I would like to access private class data out of a static function as
follows:

foo1.h:
  class foo1Class {
    public:
      static int getN();
    private:


         friend int ::foo1();

      // friend int foo1();
      static const int n;
  };

foo1.cpp:
  #include "foo1.h"

  const int foo1Class::n = 77;

  int foo1Class::getN()
  {
    return foo1();
  }


     int foo1()


But I would like foo1 to be static to avoid it being a global symbol.
(I have a tool which generates c++ code out of data structure definitions, and there are quite a few such definitions, which would lead to manymany global symbols.
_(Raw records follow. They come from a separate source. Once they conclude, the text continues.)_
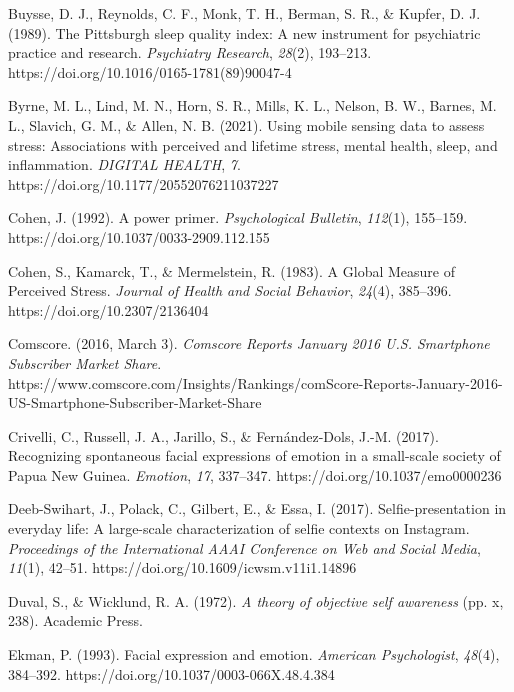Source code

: \documentclass[authordate, empirical,issue]{jote-new-article}
\begin{document}
Buysse, D. J., Reynolds, C. F., Monk, T. H., Berman, S. R., \& Kupfer, D. J. (1989). The Pittsburgh sleep quality index: A new instrument for psychiatric practice and research. \emph{Psychiatry Research}, \emph{28}(2), 193--213. https://doi.org/10.1016/0165-1781(89)90047-4



Byrne, M. L., Lind, M. N., Horn, S. R., Mills, K. L., Nelson, B. W., Barnes, M. L., Slavich, G. M., \& Allen, N. B. (2021). Using mobile sensing data to assess stress: Associations with perceived and lifetime stress, mental health, sleep, and inflammation. \emph{DIGITAL HEALTH}, \emph{7}. https://doi.org/10.1177/20552076211037227



Cohen, J. (1992). A power primer. \emph{Psychological Bulletin}, \emph{112}(1), 155--159. https://doi.org/10.1037/0033-2909.112.155



Cohen, S., Kamarck, T., \& Mermelstein, R. (1983). A Global Measure of Perceived Stress. \emph{Journal of Health and Social Behavior}, \emph{24}(4), 385--396. https://doi.org/10.2307/2136404



Comscore. (2016, March 3). \emph{Comscore}\emph{ Reports January 2016 U.S. Smartphone Subscriber Market Share}. https://www.comscore.com/Insights/Rankings/comScore-Reports-January-2016-US-Smartphone-Subscriber-Market-Share



Crivelli, C., Russell, J. A., Jarillo, S., \& Fernández-Dols, J.-M. (2017). Recognizing spontaneous facial expressions of emotion in a small-scale society of Papua New Guinea. \emph{Emotion}, \emph{17}, 337--347. https://doi.org/10.1037/emo0000236



Deeb-Swihart, J., Polack, C., Gilbert, E., \& Essa, I. (2017). Selfie-presentation in everyday life: A large-scale characterization of selfie contexts on Instagram. \emph{Proceedings of the International AAAI Conference on Web and }\emph{Social Media}, \emph{11}(1), 42--51. https://doi.org/10.1609/icwsm.v11i1.14896



Duval, S., \& Wicklund, R. A. (1972). \emph{A theory of objective }\emph{self awareness} (pp. x, 238). Academic Press.



Ekman, P. (1993). Facial expression and emotion. \emph{American Psychologist}, \emph{48}(4), 384--392. https://doi.org/10.1037/0003-066X.48.4.384
\end{document}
Unfortunately I am stuck to g++ 3.2.3 for the moment, so I can not use the
  __attribute__ ((visibility("hidden")))
mechanism of g++ 3.4 and later.)

[snip]

I'm not sure you understand the differences between a 'static'
member of a class and a 'static' function that is NOT a member
of a class.

In your implementation file (foo1.cpp), if you make foo1()
'static' then foo1() is only visible to other functions within
foo1.cpp - it will not be visible in any other source files
that comprise your application; only the functions inside foo1.cpp
will be able to call foo1().

Another approach is to make foo1() a static member of class
foo1Class:

foo1.h:
  class foo1Class {
    public:
      static int getN();
    private:
      static int foo1();
      static const int n;
  };

foo1.cpp:
  #include "foo1.h"

  const int foo1Class::n = 77;

  int foo1Class::getN()
  {
    return foo1();
  }

  int foo1Class::foo1()
  {
    return foo1Class::n;
  }


In this scenerio there will be only one foo1(),
and only one getN() for foo1Class - regardless
of how many foo1Class objects are created.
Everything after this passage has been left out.